Slaves created their own language and music. Religion helped slaves get through rough times. Their religion was a combination of African and Christian beliefs. Some slaves tried to escape to freedom through the Underground Railroad.
The Underground Railroad
The Underground Railroad wasn't a real railroad and it wasn't necessarily underground. It really was a system that helped slaves escape to freedom in areas such as the northern states and Canada in the 1800's. This system was called the Underground Railroad because of the secret way slaves escaped. It was in 14 northern states but was mainly in Indiana, New York, Ohio, Pennsylvania, and the New England states. The slaves would hide during the day and moved almost always at night. To make sure no one found out about it, the people who aided the slaves and the fugitives would use many railroad words as code words. Although some slaves settled in the North, others didn't because they could be captured and would be returned to being a slave. Instead these slaves would go to Canada. The line between freedom and slavery was called the Mason Dixon Line. It is located on the border of Pennsylvania and Maryland.
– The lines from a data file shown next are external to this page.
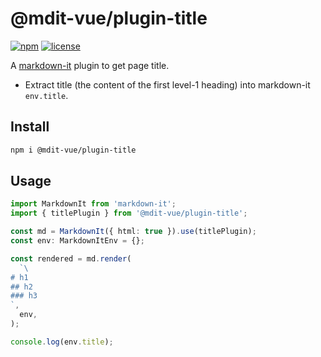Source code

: # @mdit-vue/plugin-title

[![npm](https://badgen.net/npm/v/@mdit-vue/plugin-title)](https://www.npmjs.com/package/@mdit-vue/plugin-title)
[![license](https://badgen.net/github/license/mdit-vue/mdit-vue)](https://github.com/mdit-vue/mdit-vue/blob/main/LICENSE)

A [markdown-it](https://github.com/markdown-it/markdown-it) plugin to get page title.

- Extract title (the content of the first level-1 heading) into markdown-it `env.title`.

## Install

```sh
npm i @mdit-vue/plugin-title
```

## Usage

```ts
import MarkdownIt from 'markdown-it';
import { titlePlugin } from '@mdit-vue/plugin-title';

const md = MarkdownIt({ html: true }).use(titlePlugin);
const env: MarkdownItEnv = {};

const rendered = md.render(
  `\
# h1
## h2
### h3
`,
  env,
);

console.log(env.title);
```
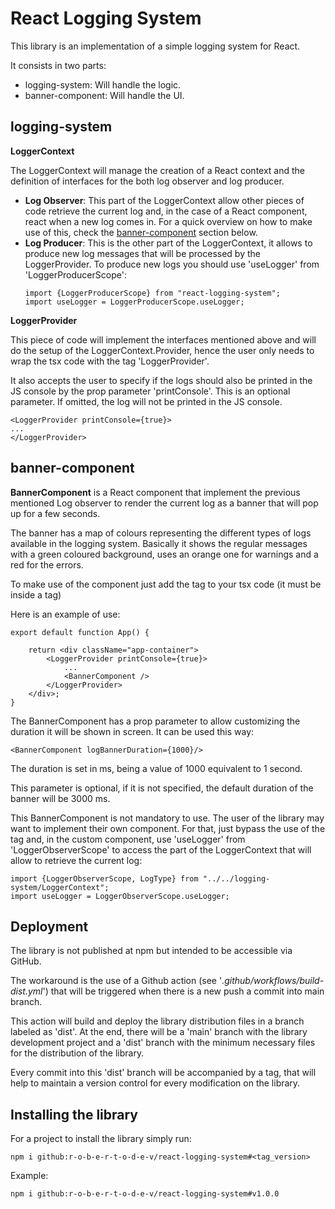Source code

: # React Logging System

This library is an implementation of a simple logging system for React.

It consists in two parts:
- logging-system: Will handle the logic.
- banner-component: Will handle the UI.

## logging-system
__LoggerContext__

The LoggerContext will manage the creation of a React context and the
  definition of interfaces for the both log observer and log producer.
- __Log Observer__: This part of the LoggerContext allow other pieces
  of code retrieve the current log and, in the case of a React
  component, react when a new log comes in. For a quick overview on
  how to make use of this, check the [banner-component](#banner-component)
  section below.
- __Log Producer__: This is the other part of the LoggerContext, it
  allows to produce new log messages that will be processed by the
  LoggerProvider. To produce new logs you should use 'useLogger' from
  'LoggerProducerScope':
  ```
  import {LoggerProducerScope} from "react-logging-system";
  import useLogger = LoggerProducerScope.useLogger;
  ```

__LoggerProvider__

This piece of code will implement the interfaces
mentioned above and will do the setup of the LoggerContext.Provider,
hence the user only needs to wrap the tsx code with the tag 'LoggerProvider'.

It also accepts the user to specify if the logs should also be printed
in the JS console by the prop parameter 'printConsole'.
This is an optional parameter. If omitted, the log will not be printed
in the JS console.
```
<LoggerProvider printConsole={true}>
...
</LoggerProvider>
```

## banner-component
__BannerComponent__ is a React component that implement the previous
mentioned Log observer to render the current log as a banner that
will pop up for a few seconds.

The banner has a map of colours representing the different types of
logs available in the logging system. Basically it shows the regular
messages with a green coloured background, uses an orange one for
warnings and a red for the errors.

To make use of the component just add the tag <BannerComponent/> to
your tsx code (it must be inside a <LoggerProvider> tag)

Here is an example of use:
```
export default function App() {

    return <div className="app-container">
        <LoggerProvider printConsole={true}>
            ...
            <BannerComponent />
        </LoggerProvider>
    </div>;
}
```

The BannerComponent has a prop parameter to allow customizing the duration
it will be shown in screen. It can be used this way:
```
<BannerComponent logBannerDuration={1000}/>
```
The duration is set in ms, being a value of 1000 equivalent to 1 second.

This parameter is optional, if it is not specified, the default
duration of the banner will be 3000 ms.

This BannerComponent is not mandatory to use. The user of the library
may want to implement their own component. For that, just bypass the
use of the <BannerComponent /> tag and, in the custom component, use
'useLogger' from 'LoggerObserverScope' to access the part of the
LoggerContext that will allow to retrieve the current log:
```
import {LoggerObserverScope, LogType} from "../../logging-system/LoggerContext";
import useLogger = LoggerObserverScope.useLogger;
```

## Deployment
The library is not published at npm but intended to be accessible via
GitHub.

The workaround is the use of a Github action (see '_.github/workflows/build-dist.yml_')
that will be triggered when there is a new push a commit into main branch.

This action will build and deploy the library distribution files in a
branch labeled as 'dist'. At the end, there will be a 'main' branch with
the library development project and a 'dist' branch with the minimum
necessary files for the distribution of the library.

Every commit into this 'dist' branch will be accompanied by a tag, that will
help to maintain a version control for every modification on the library.

## Installing the library

For a project to install the library simply run:
```
npm i github:r-o-b-e-r-t-o-d-e-v/react-logging-system#<tag_version>
```

Example:
```
npm i github:r-o-b-e-r-t-o-d-e-v/react-logging-system#v1.0.0
```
The Antislavery and Proslavery Movements
The slave states had approximately four million slaves by 1860 and made up one-third of the South's population. In the 1700's, religious leaders and philosophers in North America and Europe began saying that slavery was wrong. They felt that slavery went against human rights and God's teachings. A few slave owners thought Africans were less than human and that it was all right to treat them badly. During the Revolutionary War in America (1775-1783) many Americans began to feel that slavery was wrong. The Americans who were against slavery came to believe that slavery in the United States wasn't right because the United States had been formed to protect human rights, and slaves didn't have rights. Slavery was opposed more rapidly in the North, because few people in the North owned slaves. George Washington and Thomas Jefferson even spoke out against slavery.
The masters of slaves made high profits from owning slaves and this had a greater influence on them than the people who argued against slavery. Throughout the South, most southern people remained supportive of slavery. Approximately one-fourth of the region's Whites owned slaves or were in a family that had slaves working for them. Owning over half of the slaves, about 45,000 planters controlled the government and economy of the southern states. Even southerners who didn't own slaves felt the South's economy would fail if people could not own slaves.
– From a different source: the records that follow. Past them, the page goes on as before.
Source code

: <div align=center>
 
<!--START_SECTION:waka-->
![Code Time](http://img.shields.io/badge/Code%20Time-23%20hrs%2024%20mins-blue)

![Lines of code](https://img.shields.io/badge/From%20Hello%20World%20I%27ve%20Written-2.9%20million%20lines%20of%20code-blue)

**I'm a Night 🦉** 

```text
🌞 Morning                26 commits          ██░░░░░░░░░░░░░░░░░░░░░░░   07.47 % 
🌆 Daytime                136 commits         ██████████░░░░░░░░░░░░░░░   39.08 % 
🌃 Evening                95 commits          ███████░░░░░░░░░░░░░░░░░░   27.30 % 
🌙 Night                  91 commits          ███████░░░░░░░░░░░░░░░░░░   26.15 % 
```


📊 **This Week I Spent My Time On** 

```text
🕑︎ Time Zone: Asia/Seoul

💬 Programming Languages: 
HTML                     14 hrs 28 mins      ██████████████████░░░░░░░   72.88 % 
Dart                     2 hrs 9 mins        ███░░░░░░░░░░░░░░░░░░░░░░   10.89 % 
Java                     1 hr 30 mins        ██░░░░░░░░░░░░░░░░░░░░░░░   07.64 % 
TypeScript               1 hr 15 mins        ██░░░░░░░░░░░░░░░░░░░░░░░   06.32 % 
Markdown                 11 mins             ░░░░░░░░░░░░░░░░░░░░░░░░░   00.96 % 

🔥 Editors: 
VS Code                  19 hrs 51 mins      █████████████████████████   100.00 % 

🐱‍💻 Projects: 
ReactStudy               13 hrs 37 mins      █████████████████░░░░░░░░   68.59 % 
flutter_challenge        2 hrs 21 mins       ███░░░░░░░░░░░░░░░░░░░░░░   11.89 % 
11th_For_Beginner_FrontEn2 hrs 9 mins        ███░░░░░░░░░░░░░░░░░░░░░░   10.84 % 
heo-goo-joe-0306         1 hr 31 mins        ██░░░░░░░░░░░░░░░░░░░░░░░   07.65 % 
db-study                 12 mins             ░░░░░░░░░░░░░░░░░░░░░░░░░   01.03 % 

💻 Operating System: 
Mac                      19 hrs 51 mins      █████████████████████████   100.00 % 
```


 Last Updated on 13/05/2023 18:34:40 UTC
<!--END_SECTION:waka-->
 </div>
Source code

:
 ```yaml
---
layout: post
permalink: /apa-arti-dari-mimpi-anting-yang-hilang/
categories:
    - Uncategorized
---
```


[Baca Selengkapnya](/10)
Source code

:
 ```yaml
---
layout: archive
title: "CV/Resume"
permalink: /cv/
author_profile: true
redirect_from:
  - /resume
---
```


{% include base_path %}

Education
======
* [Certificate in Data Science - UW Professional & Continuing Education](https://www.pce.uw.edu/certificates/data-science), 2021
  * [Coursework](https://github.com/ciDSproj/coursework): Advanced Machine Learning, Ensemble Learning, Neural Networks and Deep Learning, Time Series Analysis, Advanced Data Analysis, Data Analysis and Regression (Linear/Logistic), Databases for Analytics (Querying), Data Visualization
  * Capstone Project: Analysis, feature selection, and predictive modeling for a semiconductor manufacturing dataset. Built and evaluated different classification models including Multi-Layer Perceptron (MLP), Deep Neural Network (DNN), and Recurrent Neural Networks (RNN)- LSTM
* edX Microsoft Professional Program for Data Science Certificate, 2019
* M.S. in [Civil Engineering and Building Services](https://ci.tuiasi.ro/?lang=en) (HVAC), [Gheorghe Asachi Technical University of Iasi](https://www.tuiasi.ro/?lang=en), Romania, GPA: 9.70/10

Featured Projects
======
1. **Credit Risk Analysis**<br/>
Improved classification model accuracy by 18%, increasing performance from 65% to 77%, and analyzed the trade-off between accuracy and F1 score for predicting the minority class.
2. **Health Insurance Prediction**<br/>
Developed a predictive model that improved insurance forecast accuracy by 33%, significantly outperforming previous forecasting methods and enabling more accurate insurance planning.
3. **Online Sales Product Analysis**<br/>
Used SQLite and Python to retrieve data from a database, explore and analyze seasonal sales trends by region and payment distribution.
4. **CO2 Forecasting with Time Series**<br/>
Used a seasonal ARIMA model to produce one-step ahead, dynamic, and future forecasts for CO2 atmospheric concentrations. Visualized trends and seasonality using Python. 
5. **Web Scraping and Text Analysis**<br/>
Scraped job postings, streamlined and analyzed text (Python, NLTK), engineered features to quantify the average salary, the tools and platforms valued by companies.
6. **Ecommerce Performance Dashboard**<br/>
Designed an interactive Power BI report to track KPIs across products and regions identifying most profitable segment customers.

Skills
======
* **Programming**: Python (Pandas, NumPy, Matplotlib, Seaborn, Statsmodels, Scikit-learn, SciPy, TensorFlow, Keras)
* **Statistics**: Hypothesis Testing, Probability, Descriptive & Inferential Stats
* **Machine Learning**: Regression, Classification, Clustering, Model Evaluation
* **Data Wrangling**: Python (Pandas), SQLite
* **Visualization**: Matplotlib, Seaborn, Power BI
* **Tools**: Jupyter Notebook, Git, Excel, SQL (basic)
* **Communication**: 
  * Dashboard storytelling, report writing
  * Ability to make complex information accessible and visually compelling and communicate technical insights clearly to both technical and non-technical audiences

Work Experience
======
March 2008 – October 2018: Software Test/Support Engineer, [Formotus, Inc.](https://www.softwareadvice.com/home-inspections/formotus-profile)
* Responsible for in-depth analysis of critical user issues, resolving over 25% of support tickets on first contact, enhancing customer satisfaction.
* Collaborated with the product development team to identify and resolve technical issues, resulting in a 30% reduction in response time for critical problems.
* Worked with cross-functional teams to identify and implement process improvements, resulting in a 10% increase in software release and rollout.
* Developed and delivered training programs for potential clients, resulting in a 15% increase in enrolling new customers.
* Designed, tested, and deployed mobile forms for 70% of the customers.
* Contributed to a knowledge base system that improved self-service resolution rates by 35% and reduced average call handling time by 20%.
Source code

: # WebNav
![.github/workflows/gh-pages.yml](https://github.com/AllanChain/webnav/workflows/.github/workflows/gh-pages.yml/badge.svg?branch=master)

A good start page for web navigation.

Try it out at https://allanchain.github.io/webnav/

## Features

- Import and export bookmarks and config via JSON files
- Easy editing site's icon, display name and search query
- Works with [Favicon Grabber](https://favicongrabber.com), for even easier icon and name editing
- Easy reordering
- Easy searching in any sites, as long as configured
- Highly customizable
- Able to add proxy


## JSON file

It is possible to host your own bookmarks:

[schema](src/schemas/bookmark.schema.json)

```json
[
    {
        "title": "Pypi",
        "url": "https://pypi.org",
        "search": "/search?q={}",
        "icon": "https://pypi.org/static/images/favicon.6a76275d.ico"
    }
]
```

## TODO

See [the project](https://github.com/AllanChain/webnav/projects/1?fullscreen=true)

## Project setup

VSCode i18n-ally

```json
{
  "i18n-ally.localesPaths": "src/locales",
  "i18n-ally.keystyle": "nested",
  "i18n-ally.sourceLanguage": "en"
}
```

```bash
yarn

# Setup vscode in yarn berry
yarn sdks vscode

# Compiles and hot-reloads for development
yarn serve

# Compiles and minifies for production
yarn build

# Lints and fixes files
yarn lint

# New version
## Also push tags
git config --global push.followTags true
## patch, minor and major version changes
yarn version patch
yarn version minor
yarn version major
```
Abolitionists started a movement in the 1800's to try to end slavery. Then, southerners began to stick up for slavery in what became known as the proslavery movement. Some southerners involved in the movement quarreled that slavery was like "the law of nature" which allowed the strong to rule the weak. They believed it was right for Whites to own Blacks as slaves because the strong were ruling the weak. Other people believed that the Bible favored slavery, while others thought that southern slavery was better than living in Africa, because in the South they would have a lifelong home with better living conditions. By 1860, almost all southerners thought slavery should continue.
The Fight over Slavery in the West
During the 1800's slavery began to increase in the West. The North worried that the states that allowed slavery would take over Congress if these new territories joined the Union as slave states. If the West joined the Union as "free soil" states, slave states would be outnumbered in Congress by free states, so Southerners began demanding that slavery should continue in the western states. Arguments over slavery in the new states helped bring on the Civil War which was fought from 1861 to 1865. Slavery was abolished in the United States in 1865.